The seemingly biggest surprise for those in attendance during the May 30th tour was the expanse and number of facilities LMUD operates throughout our community in order to bring water, wastewater, and recycled water services to over 10,000 Lakeway residents. Kumar said, “Having been a resident of Lakeway for 13 years without really having the knowledge of the various facilities that Lakeway MUD has (including the retention pond by my neighborhood) was an eye opener for me.”

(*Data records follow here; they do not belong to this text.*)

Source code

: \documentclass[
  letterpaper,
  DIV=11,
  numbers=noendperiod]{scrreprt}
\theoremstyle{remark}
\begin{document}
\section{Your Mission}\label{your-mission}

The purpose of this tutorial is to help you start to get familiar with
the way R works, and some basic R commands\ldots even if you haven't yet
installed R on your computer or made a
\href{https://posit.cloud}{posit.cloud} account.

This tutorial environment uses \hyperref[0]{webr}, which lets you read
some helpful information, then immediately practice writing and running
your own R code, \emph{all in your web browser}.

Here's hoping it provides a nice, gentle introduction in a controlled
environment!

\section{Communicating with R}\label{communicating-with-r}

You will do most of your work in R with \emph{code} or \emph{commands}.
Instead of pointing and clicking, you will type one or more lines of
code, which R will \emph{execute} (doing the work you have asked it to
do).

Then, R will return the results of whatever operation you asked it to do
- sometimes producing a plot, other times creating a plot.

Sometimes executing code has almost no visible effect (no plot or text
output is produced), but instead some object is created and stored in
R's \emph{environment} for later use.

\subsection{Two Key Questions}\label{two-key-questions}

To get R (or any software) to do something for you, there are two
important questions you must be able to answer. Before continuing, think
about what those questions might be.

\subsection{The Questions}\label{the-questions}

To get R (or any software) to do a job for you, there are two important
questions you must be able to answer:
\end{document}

Tour attendees also cited being impressed with general operations and facility maintenance. Crawley reported, “I was most impressed by the caliber of the employees. It seems they are very committed to doing their jobs well. I was also very impressed with the apparent good maintenance of the facilities. It appears that LMUD has good standards for maintenance.” The wastewater treatment plant was the biggest surprise. Standing atop one of the tanks of sludge, Sayre commented, “It’s remarkably low odor” to which Hietpas replied, “Yes, look at the neighborhood around us. On only very few occasions do we ever get complaints.” Taking environmental responsibility one step further, LMUD’s Water Treatment office building is Gold-level LEED certified. LEED, which stands for Leadership in Energy and Environmental Design, is a national recognition of quality and achievement in green building where energy- and resource-efficient standards are met.

As Crawly put it, “I think the community can feel confident that something we all take for granted (opening a faucet and having water) is being well managed and maintained. And as nasty as it is necessary, our wastes are being taken care of with attention to detail.” Smith added, “We are receiving quality water/waste services run by highly trained, environmentally-responsible operators.”

Unfortunately, due to constraints in time, resources, and security measures, LMUD is not able to offer these tours to the general public at this time.